**Task details**
Count the lines below that contain the word "courrier", and reply with that number alone.

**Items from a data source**
^^^^^^^^^^^^^^^^
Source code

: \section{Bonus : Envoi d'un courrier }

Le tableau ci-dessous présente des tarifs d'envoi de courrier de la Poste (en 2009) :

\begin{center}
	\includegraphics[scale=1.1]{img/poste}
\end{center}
^^^^^^^^^^^^^^^^
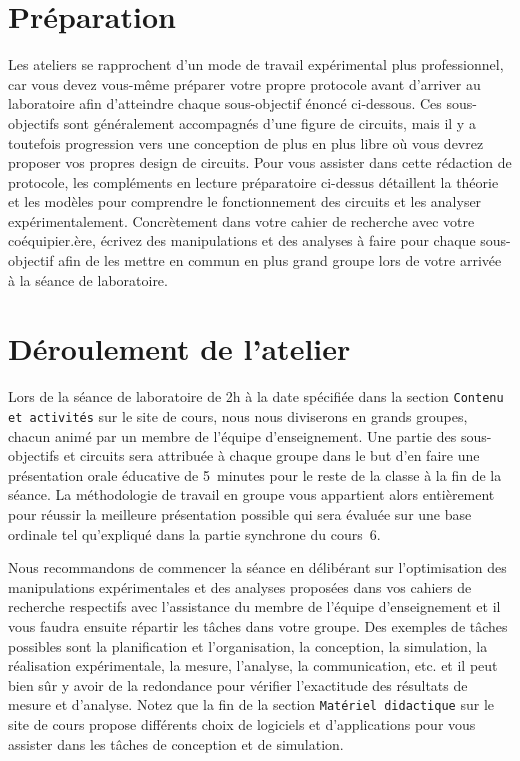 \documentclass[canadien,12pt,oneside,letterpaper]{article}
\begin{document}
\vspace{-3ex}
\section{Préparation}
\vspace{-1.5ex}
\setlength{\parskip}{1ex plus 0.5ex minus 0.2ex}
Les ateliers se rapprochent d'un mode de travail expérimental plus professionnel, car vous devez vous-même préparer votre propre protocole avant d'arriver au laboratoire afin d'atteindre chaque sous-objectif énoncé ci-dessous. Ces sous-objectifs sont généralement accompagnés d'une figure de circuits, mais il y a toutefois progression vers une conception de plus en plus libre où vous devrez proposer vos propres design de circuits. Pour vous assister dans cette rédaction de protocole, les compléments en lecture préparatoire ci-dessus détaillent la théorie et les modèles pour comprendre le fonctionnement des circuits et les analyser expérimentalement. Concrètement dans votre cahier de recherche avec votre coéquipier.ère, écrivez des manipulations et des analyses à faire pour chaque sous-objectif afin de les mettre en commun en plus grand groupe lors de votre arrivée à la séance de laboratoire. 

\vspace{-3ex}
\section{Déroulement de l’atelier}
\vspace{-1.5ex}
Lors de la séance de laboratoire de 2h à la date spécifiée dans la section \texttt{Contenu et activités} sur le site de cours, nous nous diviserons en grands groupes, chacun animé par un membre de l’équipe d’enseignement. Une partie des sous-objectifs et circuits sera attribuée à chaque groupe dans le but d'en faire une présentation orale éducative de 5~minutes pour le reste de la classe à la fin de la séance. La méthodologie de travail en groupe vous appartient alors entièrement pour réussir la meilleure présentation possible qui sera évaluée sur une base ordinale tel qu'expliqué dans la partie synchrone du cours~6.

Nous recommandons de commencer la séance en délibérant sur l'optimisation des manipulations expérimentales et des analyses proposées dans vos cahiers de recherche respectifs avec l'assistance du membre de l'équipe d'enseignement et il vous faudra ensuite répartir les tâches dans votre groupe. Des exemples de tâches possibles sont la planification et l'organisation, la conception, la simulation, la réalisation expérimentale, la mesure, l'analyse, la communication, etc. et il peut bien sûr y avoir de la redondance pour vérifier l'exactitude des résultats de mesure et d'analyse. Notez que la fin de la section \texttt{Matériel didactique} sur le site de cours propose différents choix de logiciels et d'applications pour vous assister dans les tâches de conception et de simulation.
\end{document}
^^^^^^^^^^^^^^^^
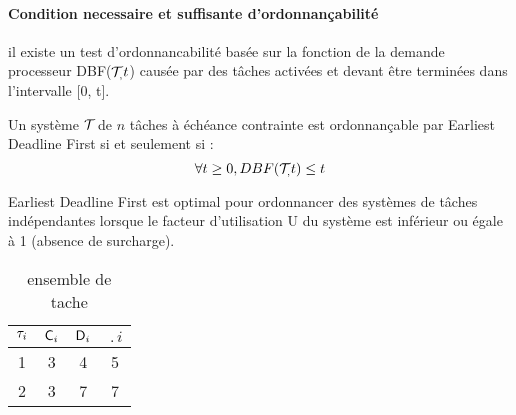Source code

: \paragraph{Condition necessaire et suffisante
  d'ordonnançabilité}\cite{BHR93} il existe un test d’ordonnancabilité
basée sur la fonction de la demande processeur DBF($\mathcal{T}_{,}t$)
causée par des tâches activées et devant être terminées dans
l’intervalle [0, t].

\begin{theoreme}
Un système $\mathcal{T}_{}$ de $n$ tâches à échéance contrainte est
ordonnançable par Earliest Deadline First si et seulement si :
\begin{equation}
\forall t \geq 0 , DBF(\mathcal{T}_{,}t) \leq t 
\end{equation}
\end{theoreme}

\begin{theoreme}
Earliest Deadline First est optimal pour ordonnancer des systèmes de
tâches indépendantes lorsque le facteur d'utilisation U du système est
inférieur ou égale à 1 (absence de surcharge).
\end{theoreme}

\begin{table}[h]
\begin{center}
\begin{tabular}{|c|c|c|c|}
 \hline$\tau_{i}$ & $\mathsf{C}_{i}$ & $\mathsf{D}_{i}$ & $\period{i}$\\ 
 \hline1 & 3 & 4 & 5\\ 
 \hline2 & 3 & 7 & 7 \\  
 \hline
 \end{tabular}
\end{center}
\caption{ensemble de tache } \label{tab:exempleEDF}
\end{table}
^^^^^^^^^^^^^^^^
**Final answer**
2